### Work to complete
Output every record again so that it matches the original word for word.

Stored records
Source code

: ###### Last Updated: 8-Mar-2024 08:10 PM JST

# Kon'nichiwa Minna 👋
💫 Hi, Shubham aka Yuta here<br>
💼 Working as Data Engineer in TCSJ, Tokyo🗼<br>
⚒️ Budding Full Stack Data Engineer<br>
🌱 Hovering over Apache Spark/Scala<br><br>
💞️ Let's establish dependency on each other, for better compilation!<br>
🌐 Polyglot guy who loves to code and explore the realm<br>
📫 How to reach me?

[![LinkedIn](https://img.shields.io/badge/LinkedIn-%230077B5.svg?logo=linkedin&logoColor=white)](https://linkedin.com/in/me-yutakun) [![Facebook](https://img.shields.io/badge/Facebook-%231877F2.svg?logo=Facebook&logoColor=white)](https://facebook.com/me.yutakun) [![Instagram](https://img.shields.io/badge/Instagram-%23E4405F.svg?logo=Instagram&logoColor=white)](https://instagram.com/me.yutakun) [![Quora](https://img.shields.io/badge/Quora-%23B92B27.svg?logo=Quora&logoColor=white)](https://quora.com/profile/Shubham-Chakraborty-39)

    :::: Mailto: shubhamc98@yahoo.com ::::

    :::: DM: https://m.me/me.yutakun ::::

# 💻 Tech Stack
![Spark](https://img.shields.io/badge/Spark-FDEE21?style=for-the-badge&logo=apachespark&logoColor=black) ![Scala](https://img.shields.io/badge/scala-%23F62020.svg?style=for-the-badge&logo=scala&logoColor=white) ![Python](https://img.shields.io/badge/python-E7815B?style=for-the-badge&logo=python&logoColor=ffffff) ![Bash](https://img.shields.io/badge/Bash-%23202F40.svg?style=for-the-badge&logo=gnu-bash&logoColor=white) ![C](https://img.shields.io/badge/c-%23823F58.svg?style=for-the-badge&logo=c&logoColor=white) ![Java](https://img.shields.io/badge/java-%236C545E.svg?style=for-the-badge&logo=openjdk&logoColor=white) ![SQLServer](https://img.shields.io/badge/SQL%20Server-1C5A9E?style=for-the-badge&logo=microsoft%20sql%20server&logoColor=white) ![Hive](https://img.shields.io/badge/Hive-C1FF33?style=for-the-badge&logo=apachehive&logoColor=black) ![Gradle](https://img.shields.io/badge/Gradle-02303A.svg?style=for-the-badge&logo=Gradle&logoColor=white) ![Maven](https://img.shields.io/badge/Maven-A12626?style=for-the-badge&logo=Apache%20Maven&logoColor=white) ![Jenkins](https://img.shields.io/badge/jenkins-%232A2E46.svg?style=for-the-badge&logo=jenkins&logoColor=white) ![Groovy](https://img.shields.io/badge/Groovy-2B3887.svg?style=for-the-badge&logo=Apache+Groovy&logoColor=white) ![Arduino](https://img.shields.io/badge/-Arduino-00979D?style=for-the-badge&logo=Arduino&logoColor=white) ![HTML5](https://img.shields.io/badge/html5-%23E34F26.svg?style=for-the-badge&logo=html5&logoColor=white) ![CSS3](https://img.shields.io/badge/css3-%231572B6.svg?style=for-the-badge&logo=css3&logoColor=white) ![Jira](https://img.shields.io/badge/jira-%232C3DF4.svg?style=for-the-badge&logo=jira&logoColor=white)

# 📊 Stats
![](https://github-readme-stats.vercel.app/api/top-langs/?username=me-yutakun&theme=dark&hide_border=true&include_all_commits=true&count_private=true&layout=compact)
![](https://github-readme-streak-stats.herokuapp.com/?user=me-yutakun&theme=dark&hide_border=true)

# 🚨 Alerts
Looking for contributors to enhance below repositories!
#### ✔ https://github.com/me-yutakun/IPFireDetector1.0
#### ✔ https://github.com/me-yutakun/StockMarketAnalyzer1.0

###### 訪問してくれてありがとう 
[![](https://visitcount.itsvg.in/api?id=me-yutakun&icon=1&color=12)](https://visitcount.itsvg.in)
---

### Task solution
Source code

: ###### Last Updated: 8-Mar-2024 08:10 PM JST

# Kon'nichiwa Minna 👋
💫 Hi, Shubham aka Yuta here<br>
💼 Working as Data Engineer in TCSJ, Tokyo🗼<br>
⚒️ Budding Full Stack Data Engineer<br>
🌱 Hovering over Apache Spark/Scala<br><br>
💞️ Let's establish dependency on each other, for better compilation!<br>
🌐 Polyglot guy who loves to code and explore the realm<br>
📫 How to reach me?

[![LinkedIn](https://img.shields.io/badge/LinkedIn-%230077B5.svg?logo=linkedin&logoColor=white)](https://linkedin.com/in/me-yutakun) [![Facebook](https://img.shields.io/badge/Facebook-%231877F2.svg?logo=Facebook&logoColor=white)](https://facebook.com/me.yutakun) [![Instagram](https://img.shields.io/badge/Instagram-%23E4405F.svg?logo=Instagram&logoColor=white)](https://instagram.com/me.yutakun) [![Quora](https://img.shields.io/badge/Quora-%23B92B27.svg?logo=Quora&logoColor=white)](https://quora.com/profile/Shubham-Chakraborty-39)

    :::: Mailto: shubhamc98@yahoo.com ::::

    :::: DM: https://m.me/me.yutakun ::::

# 💻 Tech Stack
![Spark](https://img.shields.io/badge/Spark-FDEE21?style=for-the-badge&logo=apachespark&logoColor=black) ![Scala](https://img.shields.io/badge/scala-%23F62020.svg?style=for-the-badge&logo=scala&logoColor=white) ![Python](https://img.shields.io/badge/python-E7815B?style=for-the-badge&logo=python&logoColor=ffffff) ![Bash](https://img.shields.io/badge/Bash-%23202F40.svg?style=for-the-badge&logo=gnu-bash&logoColor=white) ![C](https://img.shields.io/badge/c-%23823F58.svg?style=for-the-badge&logo=c&logoColor=white) ![Java](https://img.shields.io/badge/java-%236C545E.svg?style=for-the-badge&logo=openjdk&logoColor=white) ![SQLServer](https://img.shields.io/badge/SQL%20Server-1C5A9E?style=for-the-badge&logo=microsoft%20sql%20server&logoColor=white) ![Hive](https://img.shields.io/badge/Hive-C1FF33?style=for-the-badge&logo=apachehive&logoColor=black) ![Gradle](https://img.shields.io/badge/Gradle-02303A.svg?style=for-the-badge&logo=Gradle&logoColor=white) ![Maven](https://img.shields.io/badge/Maven-A12626?style=for-the-badge&logo=Apache%20Maven&logoColor=white) ![Jenkins](https://img.shields.io/badge/jenkins-%232A2E46.svg?style=for-the-badge&logo=jenkins&logoColor=white) ![Groovy](https://img.shields.io/badge/Groovy-2B3887.svg?style=for-the-badge&logo=Apache+Groovy&logoColor=white) ![Arduino](https://img.shields.io/badge/-Arduino-00979D?style=for-the-badge&logo=Arduino&logoColor=white) ![HTML5](https://img.shields.io/badge/html5-%23E34F26.svg?style=for-the-badge&logo=html5&logoColor=white) ![CSS3](https://img.shields.io/badge/css3-%231572B6.svg?style=for-the-badge&logo=css3&logoColor=white) ![Jira](https://img.shields.io/badge/jira-%232C3DF4.svg?style=for-the-badge&logo=jira&logoColor=white)

# 📊 Stats
![](https://github-readme-stats.vercel.app/api/top-langs/?username=me-yutakun&theme=dark&hide_border=true&include_all_commits=true&count_private=true&layout=compact)
![](https://github-readme-streak-stats.herokuapp.com/?user=me-yutakun&theme=dark&hide_border=true)

# 🚨 Alerts
Looking for contributors to enhance below repositories!
#### ✔ https://github.com/me-yutakun/IPFireDetector1.0
#### ✔ https://github.com/me-yutakun/StockMarketAnalyzer1.0

###### 訪問してくれてありがとう 
[![](https://visitcount.itsvg.in/api?id=me-yutakun&icon=1&color=12)](https://visitcount.itsvg.in)
---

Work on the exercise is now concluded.